What needs to be done =>
Scan the entries below for "land" and copy each line that holds it.
++++++++
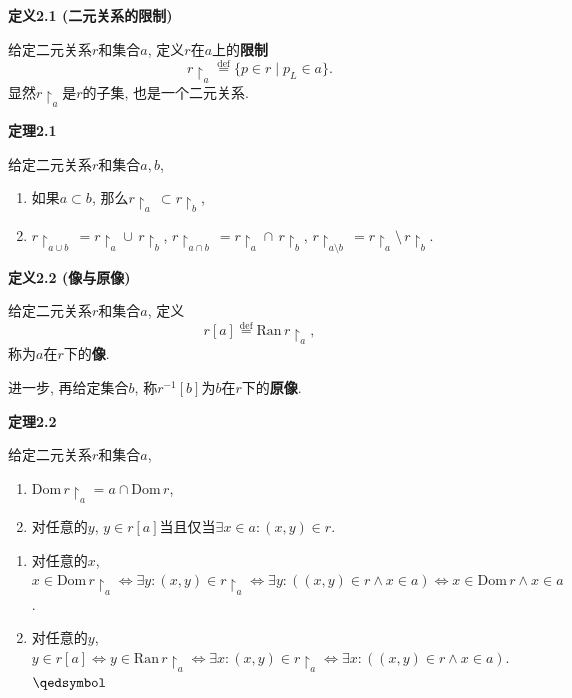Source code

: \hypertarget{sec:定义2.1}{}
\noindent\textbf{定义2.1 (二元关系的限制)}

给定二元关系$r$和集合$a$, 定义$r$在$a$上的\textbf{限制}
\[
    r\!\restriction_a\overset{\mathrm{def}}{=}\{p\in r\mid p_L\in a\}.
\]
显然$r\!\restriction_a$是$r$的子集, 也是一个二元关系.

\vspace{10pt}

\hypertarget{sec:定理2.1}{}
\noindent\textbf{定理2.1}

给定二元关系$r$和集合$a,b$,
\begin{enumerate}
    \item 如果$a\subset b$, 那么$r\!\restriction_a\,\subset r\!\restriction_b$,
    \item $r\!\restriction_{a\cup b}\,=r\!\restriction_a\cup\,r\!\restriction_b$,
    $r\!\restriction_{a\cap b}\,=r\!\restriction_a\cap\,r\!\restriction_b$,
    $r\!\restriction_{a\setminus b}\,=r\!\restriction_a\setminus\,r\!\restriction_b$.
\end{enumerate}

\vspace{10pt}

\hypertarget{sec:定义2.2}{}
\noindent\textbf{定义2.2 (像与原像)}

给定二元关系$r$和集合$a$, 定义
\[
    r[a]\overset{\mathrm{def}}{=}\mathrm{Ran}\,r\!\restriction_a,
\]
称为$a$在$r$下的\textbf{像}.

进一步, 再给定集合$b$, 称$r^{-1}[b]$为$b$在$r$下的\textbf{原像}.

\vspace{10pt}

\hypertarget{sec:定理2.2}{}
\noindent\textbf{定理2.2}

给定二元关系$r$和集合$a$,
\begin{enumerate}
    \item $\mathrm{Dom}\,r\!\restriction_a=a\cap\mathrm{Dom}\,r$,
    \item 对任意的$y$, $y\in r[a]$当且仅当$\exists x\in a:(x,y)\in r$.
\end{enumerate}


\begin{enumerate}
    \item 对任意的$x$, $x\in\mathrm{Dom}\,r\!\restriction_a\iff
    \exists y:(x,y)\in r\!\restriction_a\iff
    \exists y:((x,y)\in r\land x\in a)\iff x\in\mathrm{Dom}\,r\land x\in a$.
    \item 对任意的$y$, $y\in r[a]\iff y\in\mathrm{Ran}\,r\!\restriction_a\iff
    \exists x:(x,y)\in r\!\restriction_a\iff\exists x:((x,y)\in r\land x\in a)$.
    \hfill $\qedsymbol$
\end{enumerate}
++++++++
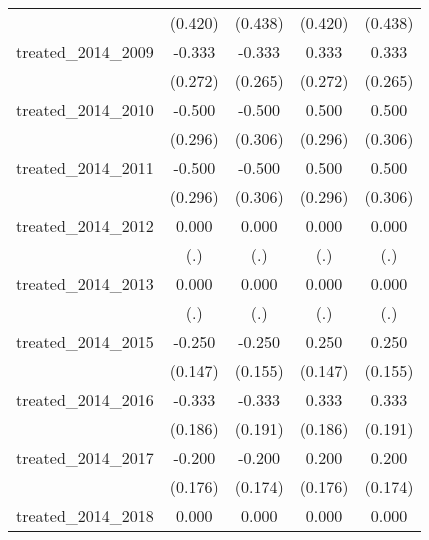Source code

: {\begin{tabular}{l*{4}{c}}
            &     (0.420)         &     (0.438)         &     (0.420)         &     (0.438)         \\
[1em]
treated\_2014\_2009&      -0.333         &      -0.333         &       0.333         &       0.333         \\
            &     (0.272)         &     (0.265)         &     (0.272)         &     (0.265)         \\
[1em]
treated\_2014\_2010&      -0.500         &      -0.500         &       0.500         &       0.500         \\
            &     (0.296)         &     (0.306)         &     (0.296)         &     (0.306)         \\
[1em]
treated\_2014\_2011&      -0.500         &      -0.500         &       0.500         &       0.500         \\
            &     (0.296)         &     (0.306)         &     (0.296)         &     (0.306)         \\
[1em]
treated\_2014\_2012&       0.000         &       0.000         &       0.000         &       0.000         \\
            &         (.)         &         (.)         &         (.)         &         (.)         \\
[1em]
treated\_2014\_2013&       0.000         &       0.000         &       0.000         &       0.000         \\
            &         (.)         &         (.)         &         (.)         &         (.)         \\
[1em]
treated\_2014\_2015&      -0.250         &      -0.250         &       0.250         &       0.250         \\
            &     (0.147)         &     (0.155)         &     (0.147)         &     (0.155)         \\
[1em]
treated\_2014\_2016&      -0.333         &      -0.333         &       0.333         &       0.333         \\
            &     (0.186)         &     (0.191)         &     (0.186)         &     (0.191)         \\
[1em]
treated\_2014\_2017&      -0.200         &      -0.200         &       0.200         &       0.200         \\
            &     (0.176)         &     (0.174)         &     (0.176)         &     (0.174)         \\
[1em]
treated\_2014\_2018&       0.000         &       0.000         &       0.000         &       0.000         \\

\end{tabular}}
++++++++
Problem solution =>
    \exists y:((x,y)\in r\land x\in a)\iff x\in\mathrm{Dom}\,r\land x\in a$.
    \exists x:(x,y)\in r\!\restriction_a\iff\exists x:((x,y)\in r\land x\in a)$.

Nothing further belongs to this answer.